Description of the task:
The data below holds a line containing "File Storage for" and a line containing "does not succeed."; please quote exactly those two lines and every line between them, and nothing else.

-------- Records supplied --------

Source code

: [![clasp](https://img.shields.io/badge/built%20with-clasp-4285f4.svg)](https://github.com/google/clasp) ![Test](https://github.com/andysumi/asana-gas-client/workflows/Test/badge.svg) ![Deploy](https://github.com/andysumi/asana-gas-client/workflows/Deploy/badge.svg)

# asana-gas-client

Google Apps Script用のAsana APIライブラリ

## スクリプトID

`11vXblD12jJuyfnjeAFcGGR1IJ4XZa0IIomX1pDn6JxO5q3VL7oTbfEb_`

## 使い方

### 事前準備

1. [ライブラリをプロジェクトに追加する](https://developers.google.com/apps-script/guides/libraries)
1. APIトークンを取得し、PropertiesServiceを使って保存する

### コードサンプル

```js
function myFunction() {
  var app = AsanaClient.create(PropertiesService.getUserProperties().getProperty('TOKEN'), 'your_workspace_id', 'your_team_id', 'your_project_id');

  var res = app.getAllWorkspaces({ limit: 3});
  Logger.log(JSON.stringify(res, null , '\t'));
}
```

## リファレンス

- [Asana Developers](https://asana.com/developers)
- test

--------
-------- Records supplied --------

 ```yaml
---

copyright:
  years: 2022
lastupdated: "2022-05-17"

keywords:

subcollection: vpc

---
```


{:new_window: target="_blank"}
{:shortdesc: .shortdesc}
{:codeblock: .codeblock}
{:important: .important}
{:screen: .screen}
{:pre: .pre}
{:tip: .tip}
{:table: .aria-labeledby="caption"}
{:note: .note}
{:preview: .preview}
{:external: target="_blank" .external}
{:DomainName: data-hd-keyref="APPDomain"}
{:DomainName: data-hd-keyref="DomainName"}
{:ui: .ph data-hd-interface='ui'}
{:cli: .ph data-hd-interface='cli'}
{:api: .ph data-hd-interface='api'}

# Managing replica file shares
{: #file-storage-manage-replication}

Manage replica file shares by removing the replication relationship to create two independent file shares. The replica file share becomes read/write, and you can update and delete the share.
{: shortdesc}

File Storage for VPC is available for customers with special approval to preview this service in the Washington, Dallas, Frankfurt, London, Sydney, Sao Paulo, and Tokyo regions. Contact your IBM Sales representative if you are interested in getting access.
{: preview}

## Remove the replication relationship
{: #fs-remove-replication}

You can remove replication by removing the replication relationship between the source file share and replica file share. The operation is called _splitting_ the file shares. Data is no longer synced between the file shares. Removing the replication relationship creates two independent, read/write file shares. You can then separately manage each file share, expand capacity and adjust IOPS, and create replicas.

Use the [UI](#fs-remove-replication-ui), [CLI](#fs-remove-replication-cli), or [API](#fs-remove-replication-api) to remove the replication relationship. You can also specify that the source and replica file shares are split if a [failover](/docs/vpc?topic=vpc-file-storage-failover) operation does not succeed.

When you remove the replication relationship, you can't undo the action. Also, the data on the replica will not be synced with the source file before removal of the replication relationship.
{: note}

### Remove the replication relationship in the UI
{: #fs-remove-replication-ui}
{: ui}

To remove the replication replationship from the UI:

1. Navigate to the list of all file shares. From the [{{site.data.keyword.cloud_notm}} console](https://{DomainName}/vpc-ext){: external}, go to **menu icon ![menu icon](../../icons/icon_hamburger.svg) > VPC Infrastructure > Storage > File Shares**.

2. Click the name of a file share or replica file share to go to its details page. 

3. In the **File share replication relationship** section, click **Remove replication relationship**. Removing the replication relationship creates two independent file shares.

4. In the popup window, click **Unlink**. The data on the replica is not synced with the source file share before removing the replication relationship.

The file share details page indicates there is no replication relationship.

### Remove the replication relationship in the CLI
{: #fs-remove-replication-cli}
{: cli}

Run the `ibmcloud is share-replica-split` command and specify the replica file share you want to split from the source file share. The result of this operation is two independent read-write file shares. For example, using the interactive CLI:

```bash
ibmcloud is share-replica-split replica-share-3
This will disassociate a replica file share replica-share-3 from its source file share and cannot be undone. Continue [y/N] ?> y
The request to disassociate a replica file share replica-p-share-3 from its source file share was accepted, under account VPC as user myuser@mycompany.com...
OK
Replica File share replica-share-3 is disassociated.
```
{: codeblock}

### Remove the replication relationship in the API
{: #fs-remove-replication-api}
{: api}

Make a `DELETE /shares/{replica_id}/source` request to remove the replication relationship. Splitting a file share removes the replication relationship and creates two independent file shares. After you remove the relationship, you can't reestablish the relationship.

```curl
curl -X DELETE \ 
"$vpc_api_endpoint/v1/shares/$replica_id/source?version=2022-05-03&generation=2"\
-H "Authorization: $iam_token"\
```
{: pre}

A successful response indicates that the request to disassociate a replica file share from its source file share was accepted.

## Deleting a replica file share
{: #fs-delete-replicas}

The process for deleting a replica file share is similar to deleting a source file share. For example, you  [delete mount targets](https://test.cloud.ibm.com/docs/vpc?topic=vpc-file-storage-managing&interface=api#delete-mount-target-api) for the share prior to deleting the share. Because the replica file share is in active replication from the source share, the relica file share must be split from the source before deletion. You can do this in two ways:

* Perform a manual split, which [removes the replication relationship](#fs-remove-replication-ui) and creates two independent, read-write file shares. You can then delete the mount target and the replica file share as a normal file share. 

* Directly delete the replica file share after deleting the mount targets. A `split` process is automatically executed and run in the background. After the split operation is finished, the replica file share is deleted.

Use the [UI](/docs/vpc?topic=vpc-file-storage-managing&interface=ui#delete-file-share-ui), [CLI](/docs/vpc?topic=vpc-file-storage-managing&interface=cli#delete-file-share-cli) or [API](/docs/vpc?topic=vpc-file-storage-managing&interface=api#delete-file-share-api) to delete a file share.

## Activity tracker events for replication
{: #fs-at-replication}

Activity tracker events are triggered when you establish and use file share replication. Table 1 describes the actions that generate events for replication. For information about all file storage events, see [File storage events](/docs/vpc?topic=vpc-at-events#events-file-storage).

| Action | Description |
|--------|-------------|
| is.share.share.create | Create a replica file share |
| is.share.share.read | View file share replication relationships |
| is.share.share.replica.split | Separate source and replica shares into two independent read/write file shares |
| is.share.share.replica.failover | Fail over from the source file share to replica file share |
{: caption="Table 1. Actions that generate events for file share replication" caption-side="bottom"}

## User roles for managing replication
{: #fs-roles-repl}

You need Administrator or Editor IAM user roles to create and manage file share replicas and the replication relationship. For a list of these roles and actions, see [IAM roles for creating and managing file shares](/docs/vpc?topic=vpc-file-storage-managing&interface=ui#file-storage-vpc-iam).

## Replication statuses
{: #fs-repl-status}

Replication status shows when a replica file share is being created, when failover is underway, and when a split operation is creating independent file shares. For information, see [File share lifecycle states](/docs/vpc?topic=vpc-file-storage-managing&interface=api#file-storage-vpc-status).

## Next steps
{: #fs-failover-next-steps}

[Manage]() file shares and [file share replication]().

--------

Answer to the exercise:
File Storage for VPC is available for customers with special approval to preview this service in the Washington, Dallas, Frankfurt, London, Sydney, Sao Paulo, and Tokyo regions. Contact your IBM Sales representative if you are interested in getting access.
{: preview}

## Remove the replication relationship
{: #fs-remove-replication}

You can remove replication by removing the replication relationship between the source file share and replica file share. The operation is called _splitting_ the file shares. Data is no longer synced between the file shares. Removing the replication relationship creates two independent, read/write file shares. You can then separately manage each file share, expand capacity and adjust IOPS, and create replicas.

Use the [UI](#fs-remove-replication-ui), [CLI](#fs-remove-replication-cli), or [API](#fs-remove-replication-api) to remove the replication relationship. You can also specify that the source and replica file shares are split if a [failover](/docs/vpc?topic=vpc-file-storage-failover) operation does not succeed.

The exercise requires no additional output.